Week after week passed away. I saw Bohun from time to time, but he could not procure me a desirable situation. In the mean time the expenses for my board seemed to me a serious matter. My pride took the alarm, and I could not rest easy under the idea that I was all the while living like a price at the expense of Mr. Thomas. When I mentioned this to Bohun, he told me to keep quiet and give myself no anxiety; that my expenses, which I regarded as so heavy, were in reality trifling, and Mr. Thomas would never miss the amount.
A few days after this conversation, Bohun called at my lodgings, and seemed quite excited. "Hawser," said he, "I have pleasant news to communicate. I have been so fortunate as to secure you an excellent situation on a plantation in the north part of the island. Mr. Church, the attorney for the Pearl estates, was in town yesterday, and on my recommendation has consented to take you to fill a vacancy, in preference to several young men who are applicants for the place."
"I should much prefer a situation as clerk on a wharf or in a counting room," said I.
"O," replied Bohun, "this chance with Mr. Church is far better than a simple clerkship with a trader; the duties are not so arduous, and it will give you a better opportunity to rise in the world; besides, Mr. Church is an excellent man, a whole-souled Irishman, who has been in the army, and has great influence in the island. He will send a mule and a guide over the mountains tomorrow; so you must prepare for the journey on the following day."

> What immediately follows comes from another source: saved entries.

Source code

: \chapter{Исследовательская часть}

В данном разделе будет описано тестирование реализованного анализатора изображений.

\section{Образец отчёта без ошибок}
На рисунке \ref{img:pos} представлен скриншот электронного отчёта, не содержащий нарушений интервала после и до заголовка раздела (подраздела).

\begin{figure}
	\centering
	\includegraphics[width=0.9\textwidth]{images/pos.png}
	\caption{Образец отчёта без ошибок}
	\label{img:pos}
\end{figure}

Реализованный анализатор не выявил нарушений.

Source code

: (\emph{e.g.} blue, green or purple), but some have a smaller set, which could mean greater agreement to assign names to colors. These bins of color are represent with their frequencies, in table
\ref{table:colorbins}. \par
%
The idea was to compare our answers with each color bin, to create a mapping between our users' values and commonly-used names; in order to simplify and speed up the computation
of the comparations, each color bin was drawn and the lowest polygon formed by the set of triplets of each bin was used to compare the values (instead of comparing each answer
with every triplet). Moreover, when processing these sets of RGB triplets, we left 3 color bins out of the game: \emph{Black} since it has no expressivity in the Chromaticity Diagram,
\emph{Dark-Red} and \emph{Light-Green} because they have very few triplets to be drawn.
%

"Very well," said I, hardly knowing whether to be pleased or dissatisfied with this arrangement, which I decided, however, to accept, with a mental determination, if I found my situation objectionable, to abandon it at once, and if I could do no better, try my fortunes again on the ocean. In the mean time, I should see a new and perhaps interesting phase in life.
"The Upper Pearl estate, where you will reside," continued Bohun, "is one of the healthiest estates on the island. On some of the sugar plantations, 'fever and ague' prevails at certain seasons of the year, but is unknown on the Pearl estates. Your situation will be a pleasant one in every respect."
I shuddered at the idea of fever and ague, with the name of which disease the most pleasant associations were not connected, and congratulated myself on the fact that the Pearl estates were exempted from this and almost every other evil in the shape of sickness. The next day I completed my preparations for a journey across the mountains to the opposite side of the island. Agreeably to a suggestion from Bohun, I procured from my accommodating landlady her bill for my board and lodging; to this she added another item for washing, swelling the amount to the very respectable sum of sixty-six dollars.
I handed the bill to Bohun with an innocent and confiding look. He cast his eye over it, and started back aghast. "What is all this?" said he. "What does it mean? Why, the woman is crazy."
"It is right, sir," I replied. "Twenty-five days at two dollars and a half a day come to sixty-two dollars and a half; and the washing, at one dollar a week, she says she cannot do it for less, makes a sum total of sixty-six dollars. It is the amount agreed on, although you recollect I expressed an opinion more than once that the price for board was extravagantly high."
"Two dollars and a half a DAY!" shouted he. "Why, I understood the price to be two dollars and a half a WEEK, and supposed that half a doubloon would pay the whole debt."